Klager verwijt verweerder dat hij de afspraken niet is nagekomen. Verweerder heeft toegezegd de zaak binnen zes tot acht weken te zullen afronden, maar heeft dit niet gedaan, aldus klager. Verweerder heeft uitdrukkelijk weersproken dat hij aan klager heeft toegezegd de zaak binnen zes tot acht weken te zullen afronden en dit blijkt ook niet uit de overgelegde stukken. De raad kan dan ook niet vaststellen dat het verweten handelen feitelijk heeft plaatsgevonden. Dat verweerders anderszins toezeggingen of afspraken niet is nagekomen blijkt evenmin uit de stukken. Ook klachtonderdeel 2 is derhalve ongegrond.

5.4 3 - bereikbaarheid

Klager verwijt verweerder dat hij slecht bereikbaar was. Ook dit klachtonderdeel heeft verweerder weersproken. Verweerder heeft in dit verband naar voren gebracht dat klager niet beschikte over een e-mailadres. De raad stelt vast dat dit ook is vastgelegd in de opdrachtbevestiging. Verweerder heeft verder naar voren gebracht dat klager telefoontjes niet beantwoordde en dat op enig moment bleek dat klager helemaal niet meer over een telefoon beschikte.
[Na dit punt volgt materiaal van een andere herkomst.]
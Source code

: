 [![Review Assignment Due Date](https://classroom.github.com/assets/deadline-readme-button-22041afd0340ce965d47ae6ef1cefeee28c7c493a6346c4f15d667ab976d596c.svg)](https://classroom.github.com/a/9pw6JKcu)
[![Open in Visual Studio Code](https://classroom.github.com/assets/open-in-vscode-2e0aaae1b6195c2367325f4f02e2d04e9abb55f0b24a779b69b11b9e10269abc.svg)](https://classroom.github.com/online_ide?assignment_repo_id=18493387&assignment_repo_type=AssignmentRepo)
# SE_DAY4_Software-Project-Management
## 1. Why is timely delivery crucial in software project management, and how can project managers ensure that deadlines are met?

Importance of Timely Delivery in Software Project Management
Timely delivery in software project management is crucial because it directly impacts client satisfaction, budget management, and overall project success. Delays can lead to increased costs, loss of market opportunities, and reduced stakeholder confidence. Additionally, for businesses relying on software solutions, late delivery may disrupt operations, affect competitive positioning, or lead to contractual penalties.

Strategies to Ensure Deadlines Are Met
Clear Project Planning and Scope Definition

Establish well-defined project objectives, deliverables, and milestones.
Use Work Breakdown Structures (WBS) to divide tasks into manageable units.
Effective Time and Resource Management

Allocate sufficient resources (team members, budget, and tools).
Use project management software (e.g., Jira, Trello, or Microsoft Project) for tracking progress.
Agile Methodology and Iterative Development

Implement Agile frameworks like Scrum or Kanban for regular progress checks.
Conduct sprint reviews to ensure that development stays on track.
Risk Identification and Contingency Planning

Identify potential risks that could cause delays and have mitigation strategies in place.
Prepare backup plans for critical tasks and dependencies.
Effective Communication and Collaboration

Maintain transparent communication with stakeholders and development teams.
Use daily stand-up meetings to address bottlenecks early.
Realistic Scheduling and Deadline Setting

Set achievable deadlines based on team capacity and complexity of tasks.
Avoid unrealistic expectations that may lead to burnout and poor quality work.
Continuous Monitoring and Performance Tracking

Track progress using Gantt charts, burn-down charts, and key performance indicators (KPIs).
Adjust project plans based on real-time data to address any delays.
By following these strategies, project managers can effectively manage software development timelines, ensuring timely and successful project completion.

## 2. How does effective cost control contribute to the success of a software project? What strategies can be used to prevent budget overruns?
Klager heeft dit niet betwist. Klager heeft evenmin betwist dat het contact tussen hem en verweerder moest worden onderhouden doordat klager langskwam op verweerders kantoor, hetgeen vaak onaangekondigd gebeurde, met als gevolg dat verweerder soms niet aanwezig was. De raad is van oordeel dat verweerder in de gegeven omstandigheden niet tuchtrechtelijk kan worden verweten dat klager en verweerder moeilijker dan gebruikelijk met elkaar in contact konden komen. Klachtonderdeel 3 is op grond van het voorgaande ongegrond.

5.5 De raad is op grond van de overgelegde stukken en hetgeen ter zitting naar voren is gebracht van oordeel dat klager, mede in het licht van het gemotiveerde verweer van verweerder, onvoldoende concreet heeft gesteld en onderbouwd op welke punten verweerder steken heeft laten vallen. Naar het oordeel van de raad getuigt de bijstand zoals geschetst, niet van een kwaliteit van dienstverlening die onder de maat blijft van wat van een behoorlijk handelend advocaat mag worden verwacht. De klacht is derhalve in alle onderdelen ongegrond.

BESLISSING

De raad van discipline:

verklaart de klacht in alle onderdelen ongegrond.

Aldus beslist door mr. R.A.J. van Leeuwen, voorzitter, mrs. J.A.J.A. Luijten, J. Bloo, leden, bijgestaan door mr. T.H.G. Huber – van de Langenberg als griffier en uitgesproken op 18 november 2024.